> _What is required_
Return all of the material that follows, keeping each line exactly as it is.
※ ※ ※
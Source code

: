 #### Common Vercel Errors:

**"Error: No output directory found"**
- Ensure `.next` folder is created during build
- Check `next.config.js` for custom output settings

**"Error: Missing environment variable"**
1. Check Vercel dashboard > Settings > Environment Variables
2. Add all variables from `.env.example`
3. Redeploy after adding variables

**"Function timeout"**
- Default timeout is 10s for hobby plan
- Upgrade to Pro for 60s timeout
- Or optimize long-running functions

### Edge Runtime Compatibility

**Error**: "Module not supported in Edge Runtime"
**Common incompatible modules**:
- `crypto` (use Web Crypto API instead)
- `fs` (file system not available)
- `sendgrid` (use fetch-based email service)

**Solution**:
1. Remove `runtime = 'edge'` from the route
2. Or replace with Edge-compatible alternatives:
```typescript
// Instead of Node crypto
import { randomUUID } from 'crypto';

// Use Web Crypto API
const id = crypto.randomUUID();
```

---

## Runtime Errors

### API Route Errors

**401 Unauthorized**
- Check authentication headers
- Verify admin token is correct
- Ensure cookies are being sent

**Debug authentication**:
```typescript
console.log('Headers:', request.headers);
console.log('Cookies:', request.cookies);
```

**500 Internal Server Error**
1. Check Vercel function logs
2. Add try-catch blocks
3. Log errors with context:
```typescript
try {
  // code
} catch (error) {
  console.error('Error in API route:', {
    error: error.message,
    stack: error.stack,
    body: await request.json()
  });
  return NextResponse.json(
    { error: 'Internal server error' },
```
※ ※ ※
> _Exercise answer_
Source code

: #### Common Vercel Errors:

**"Error: No output directory found"**
- Ensure `.next` folder is created during build
- Check `next.config.js` for custom output settings

**"Error: Missing environment variable"**
1. Check Vercel dashboard > Settings > Environment Variables
2. Add all variables from `.env.example`
3. Redeploy after adding variables

**"Function timeout"**
- Default timeout is 10s for hobby plan
- Upgrade to Pro for 60s timeout
- Or optimize long-running functions

### Edge Runtime Compatibility

**Error**: "Module not supported in Edge Runtime"
**Common incompatible modules**:
- `crypto` (use Web Crypto API instead)
- `fs` (file system not available)
- `sendgrid` (use fetch-based email service)

**Solution**:
1. Remove `runtime = 'edge'` from the route
2. Or replace with Edge-compatible alternatives:
```typescript
// Instead of Node crypto
import { randomUUID } from 'crypto';

// Use Web Crypto API
const id = crypto.randomUUID();
```

---

## Runtime Errors

### API Route Errors

**401 Unauthorized**
- Check authentication headers
- Verify admin token is correct
- Ensure cookies are being sent

**Debug authentication**:
```typescript
console.log('Headers:', request.headers);
console.log('Cookies:', request.cookies);
```

**500 Internal Server Error**
1. Check Vercel function logs
2. Add try-catch blocks
3. Log errors with context:
```typescript
try {
  // code
} catch (error) {
  console.error('Error in API route:', {
    error: error.message,
    stack: error.stack,
    body: await request.json()
  });
  return NextResponse.json(
    { error: 'Internal server error' },
```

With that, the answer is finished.